The specific heat and magnetic properties of a spin-1/2 ladder including butterfly-shaped unit blocks

TL;DR

This paper investigates a novel spin-1/2 ladder with butterfly-shaped units, analyzing its specific heat and magnetic properties, revealing unique phenomena like magnetization plateaus and anomalous specific heat peaks.

Contribution

It introduces a new butterfly-shaped spin ladder model with mixed interactions and provides detailed analysis of its thermodynamic and magnetic behaviors using transfer matrix methods.

Findings

Wide magnetization plateau at 5/6 saturation

Anomalous triple-peak in specific heat at low temperatures

Transition from triple-peak to double-peak with magnetic field increase

Abstract

The specific heat, structural characterization, and magnetic property studies of a new spin ladder with the geometry of butterfly-shaped configuration are reported.
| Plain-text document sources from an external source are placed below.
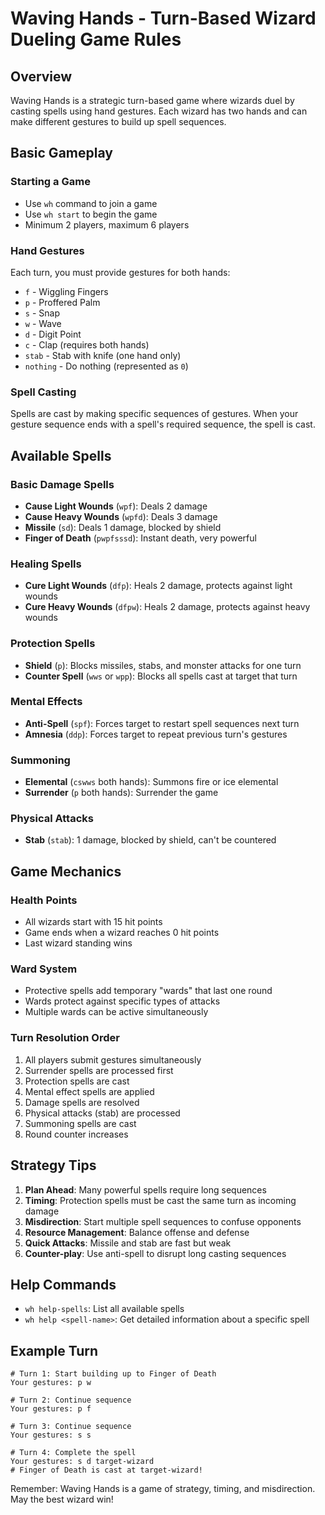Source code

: # Waving Hands - Turn-Based Wizard Dueling Game Rules

## Overview
Waving Hands is a strategic turn-based game where wizards duel by casting spells using hand gestures. Each wizard has two hands and can make different gestures to build up spell sequences.

## Basic Gameplay

### Starting a Game
- Use `wh` command to join a game
- Use `wh start` to begin the game
- Minimum 2 players, maximum 6 players

### Hand Gestures
Each turn, you must provide gestures for both hands:
- `f` - Wiggling Fingers
- `p` - Proffered Palm
- `s` - Snap
- `w` - Wave
- `d` - Digit Point
- `c` - Clap (requires both hands)
- `stab` - Stab with knife (one hand only)
- `nothing` - Do nothing (represented as `0`)

### Spell Casting
Spells are cast by making specific sequences of gestures. When your gesture sequence ends with a spell's required sequence, the spell is cast.

## Available Spells

### Basic Damage Spells
- **Cause Light Wounds** (`wpf`): Deals 2 damage
- **Cause Heavy Wounds** (`wpfd`): Deals 3 damage
- **Missile** (`sd`): Deals 1 damage, blocked by shield
- **Finger of Death** (`pwpfsssd`): Instant death, very powerful

### Healing Spells
- **Cure Light Wounds** (`dfp`): Heals 2 damage, protects against light wounds
- **Cure Heavy Wounds** (`dfpw`): Heals 2 damage, protects against heavy wounds

### Protection Spells
- **Shield** (`p`): Blocks missiles, stabs, and monster attacks for one turn
- **Counter Spell** (`wws` or `wpp`): Blocks all spells cast at target that turn

### Mental Effects
- **Anti-Spell** (`spf`): Forces target to restart spell sequences next turn
- **Amnesia** (`ddp`): Forces target to repeat previous turn's gestures

### Summoning
- **Elemental** (`cswws` both hands): Summons fire or ice elemental
- **Surrender** (`p` both hands): Surrender the game

### Physical Attacks
- **Stab** (`stab`): 1 damage, blocked by shield, can't be countered

## Game Mechanics

### Health Points
- All wizards start with 15 hit points
- Game ends when a wizard reaches 0 hit points
- Last wizard standing wins

### Ward System
- Protective spells add temporary "wards" that last one round
- Wards protect against specific types of attacks
- Multiple wards can be active simultaneously

### Turn Resolution Order
1. All players submit gestures simultaneously
2. Surrender spells are processed first
3. Protection spells are cast
4. Mental effect spells are applied
5. Damage spells are resolved
6. Physical attacks (stab) are processed
7. Summoning spells are cast
8. Round counter increases

## Strategy Tips

1. **Plan Ahead**: Many powerful spells require long sequences
2. **Timing**: Protection spells must be cast the same turn as incoming damage
3. **Misdirection**: Start multiple spell sequences to confuse opponents
4. **Resource Management**: Balance offense and defense
5. **Quick Attacks**: Missile and stab are fast but weak
6. **Counter-play**: Use anti-spell to disrupt long casting sequences

## Help Commands
- `wh help-spells`: List all available spells
- `wh help <spell-name>`: Get detailed information about a specific spell

## Example Turn
```
# Turn 1: Start building up to Finger of Death
Your gestures: p w

# Turn 2: Continue sequence
Your gestures: p f

# Turn 3: Continue sequence  
Your gestures: s s

# Turn 4: Complete the spell
Your gestures: s d target-wizard
# Finger of Death is cast at target-wizard!
```

Remember: Waving Hands is a game of strategy, timing, and misdirection. May the best wizard win!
The model introduced here is an infinite spin ladder-type including spin-1/2 particle for which unit blocks consist of two butterflies connected together through their bodies (Body-Body bridges). Localized spins on the wings of butterflies have XXZ Heisenberg interaction with two extra spin-1/2 particles assumed in the center of each cage (unit block), while they have pure Ising-type interaction with those spins that are localized on the bodies. Hence, there are six interstitial spins and four nodal spins (Body-Body interaction) per block. To obtain the partition function of this model, we use the transfer matrix approach, then we examine the magnetization process, as well as, the specific heat of the model. Interestingly, we see a wide plateau at $\frac{5}{6}$ of the saturation magnetization that is strongly dependent on the magnetic field and anisotropy variations. Moreover, some unexpected phenomena are observed in the low-temperature limit, such as anomalous triple-peak in the specific heat function which gradually turns to a double-peak upon increasing the magnetic field and/or anisotropic Heisenberg coupling, due to the ferromagnetic phase predomination.